WHEELING ISLAND GAMING, INC.

Code of Ethics for Principal Executive, Financial and Accounting Officers

Introduction
Wheeling Island Gaming, Inc. (the "Company") recognizes that the conduct of its principal executive and financial officers is critical to the Company's commitment to maintain the highest standards of personal integrity, fairness, honesty and good judgment by its officers and employees. This Code of Ethics has been adopted by the Board of Directors of the Company to promote honest and ethical conduct, proper disclosure of financial information in the Company's periodic reports, and compliance with applicable laws, rules, and regulations by the Company's senior officers who have executive and financial responsibilities. This Code of Ethics is in addition to any other applicable policies or codes that the Company may maintain from time to time.

Applicability
This Code of Ethics applies to the Company's principal executive officers, principal financial officers, principal accounting officers and controllers, and any persons performing similar functions. These individuals are hereafter referred to collectively as "Senior Officers".

Principles and Practices
In performing his or her duties, each of the Company's Senior Officers must:

1. Maintain high standards of honest and ethical conduct and avoid any actual or apparent conflict of interest in personal and professional relationships;

2. Report to the Audit Committee of the Company's Board of Directors any conflict of interest that may arise and any material transaction or relationship that reasonably could be expected to give rise to a conflict of interest;

3. Provide, or cause to be provided, full, fair, accurate, timely and understandable disclosure in reports and documents that the Company files with or submits to the Securities and Exchange Commission, and in other public communications made by the Company;

4. Comply and take all reasonable actions to cause others to comply with applicable governmental laws, rules, and regulations of federal, state, and local governments and the regulatory agencies having jurisdiction over the Company's operations; and

5. Promptly report to the Audit Committee violations of this Code of Ethics by such Senior Officer, or any conduct by others that he or she believes to be a violation, or which reasonably could be expected to give rise to a violation, of any provision of this Code of Ethics.

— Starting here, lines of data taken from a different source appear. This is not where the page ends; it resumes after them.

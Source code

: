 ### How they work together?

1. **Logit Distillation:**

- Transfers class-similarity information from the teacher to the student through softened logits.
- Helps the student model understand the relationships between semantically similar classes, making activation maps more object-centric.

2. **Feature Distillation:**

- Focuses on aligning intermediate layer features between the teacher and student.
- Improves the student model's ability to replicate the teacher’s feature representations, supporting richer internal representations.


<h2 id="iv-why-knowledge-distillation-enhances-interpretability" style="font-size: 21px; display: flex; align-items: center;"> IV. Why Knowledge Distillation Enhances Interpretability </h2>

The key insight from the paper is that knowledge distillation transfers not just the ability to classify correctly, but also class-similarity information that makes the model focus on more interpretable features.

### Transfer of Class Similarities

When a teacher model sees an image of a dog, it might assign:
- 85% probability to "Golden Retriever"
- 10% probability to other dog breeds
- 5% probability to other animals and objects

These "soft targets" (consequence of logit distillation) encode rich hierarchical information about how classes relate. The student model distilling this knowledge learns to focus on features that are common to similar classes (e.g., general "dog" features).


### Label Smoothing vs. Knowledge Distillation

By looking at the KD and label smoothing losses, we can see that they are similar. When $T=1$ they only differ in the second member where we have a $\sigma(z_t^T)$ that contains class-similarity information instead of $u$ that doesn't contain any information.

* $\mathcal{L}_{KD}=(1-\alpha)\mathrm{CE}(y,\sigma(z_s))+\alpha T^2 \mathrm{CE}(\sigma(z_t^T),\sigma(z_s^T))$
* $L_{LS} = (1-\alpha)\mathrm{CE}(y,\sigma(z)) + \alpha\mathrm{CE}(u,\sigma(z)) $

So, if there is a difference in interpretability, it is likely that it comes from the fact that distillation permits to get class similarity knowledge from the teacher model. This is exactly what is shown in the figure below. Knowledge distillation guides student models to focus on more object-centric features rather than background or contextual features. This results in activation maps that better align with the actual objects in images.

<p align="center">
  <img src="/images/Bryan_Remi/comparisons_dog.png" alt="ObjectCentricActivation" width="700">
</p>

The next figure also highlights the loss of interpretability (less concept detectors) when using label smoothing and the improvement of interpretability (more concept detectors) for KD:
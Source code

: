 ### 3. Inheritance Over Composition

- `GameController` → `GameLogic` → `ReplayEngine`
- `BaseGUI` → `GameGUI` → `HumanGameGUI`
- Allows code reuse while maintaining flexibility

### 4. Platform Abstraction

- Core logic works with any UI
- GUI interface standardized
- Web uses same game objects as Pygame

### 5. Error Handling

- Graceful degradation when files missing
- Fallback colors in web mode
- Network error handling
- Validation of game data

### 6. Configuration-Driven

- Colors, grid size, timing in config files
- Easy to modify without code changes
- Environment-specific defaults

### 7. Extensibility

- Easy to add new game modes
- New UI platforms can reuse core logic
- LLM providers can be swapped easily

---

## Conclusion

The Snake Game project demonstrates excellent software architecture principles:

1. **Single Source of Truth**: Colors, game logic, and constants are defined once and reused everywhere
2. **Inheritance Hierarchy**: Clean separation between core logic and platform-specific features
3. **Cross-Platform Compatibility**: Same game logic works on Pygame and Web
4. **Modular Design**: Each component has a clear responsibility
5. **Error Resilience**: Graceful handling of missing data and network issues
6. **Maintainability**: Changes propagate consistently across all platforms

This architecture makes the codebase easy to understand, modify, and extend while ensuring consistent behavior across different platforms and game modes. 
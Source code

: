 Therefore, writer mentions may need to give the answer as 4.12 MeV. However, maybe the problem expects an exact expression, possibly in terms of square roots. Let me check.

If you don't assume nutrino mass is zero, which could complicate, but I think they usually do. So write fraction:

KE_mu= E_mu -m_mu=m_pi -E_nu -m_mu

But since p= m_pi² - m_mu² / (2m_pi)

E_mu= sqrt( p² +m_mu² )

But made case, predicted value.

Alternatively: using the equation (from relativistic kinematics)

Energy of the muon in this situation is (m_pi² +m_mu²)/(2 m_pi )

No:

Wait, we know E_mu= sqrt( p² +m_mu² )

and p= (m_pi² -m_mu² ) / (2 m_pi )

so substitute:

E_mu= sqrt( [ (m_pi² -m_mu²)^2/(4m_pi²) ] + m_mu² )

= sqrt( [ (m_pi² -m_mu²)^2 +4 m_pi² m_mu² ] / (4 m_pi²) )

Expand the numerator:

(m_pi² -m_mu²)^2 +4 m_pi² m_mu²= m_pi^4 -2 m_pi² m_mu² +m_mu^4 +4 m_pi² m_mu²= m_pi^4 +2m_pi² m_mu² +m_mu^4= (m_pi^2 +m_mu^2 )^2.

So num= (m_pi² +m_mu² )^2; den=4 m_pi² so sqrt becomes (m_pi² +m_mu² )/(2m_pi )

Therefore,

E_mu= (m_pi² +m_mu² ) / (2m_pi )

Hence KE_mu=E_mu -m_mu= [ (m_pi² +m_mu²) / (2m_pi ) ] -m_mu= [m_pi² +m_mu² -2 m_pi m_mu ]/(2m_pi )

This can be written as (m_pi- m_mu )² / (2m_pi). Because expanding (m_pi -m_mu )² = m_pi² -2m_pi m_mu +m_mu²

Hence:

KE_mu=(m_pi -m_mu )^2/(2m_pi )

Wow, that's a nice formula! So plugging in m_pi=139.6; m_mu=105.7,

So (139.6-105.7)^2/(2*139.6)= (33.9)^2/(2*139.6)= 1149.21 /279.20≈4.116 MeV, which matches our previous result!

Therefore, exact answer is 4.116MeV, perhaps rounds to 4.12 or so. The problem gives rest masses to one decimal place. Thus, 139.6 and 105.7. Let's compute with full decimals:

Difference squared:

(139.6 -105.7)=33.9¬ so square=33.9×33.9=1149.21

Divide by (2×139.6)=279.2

Each of the Company's Senior Officers is personally accountable for adherence to this Code of Ethics.

Waiver
Any request for a waiver of any provision of this Code of Ethics must be in writing and addressed to the Company's Audit Committee. The approval or denial of any such waiver shall be within the exclusive discretion of the Audit Committee. Any waiver of this Code of Ethics granted by the Audit Committee will be disclosed promptly on Form 8-K or by any other means approved by the Securities and Exchange Commission.

Compliance
The Audit Committee will assess compliance with this Code of Ethics, report material violations to the Board of Directors, and recommend to the Board appropriate action. Violations of this Code of Ethics, including failures to report potential violations by others, will be viewed as a severe disciplinary matter that may result in personnel action, including termination of employment.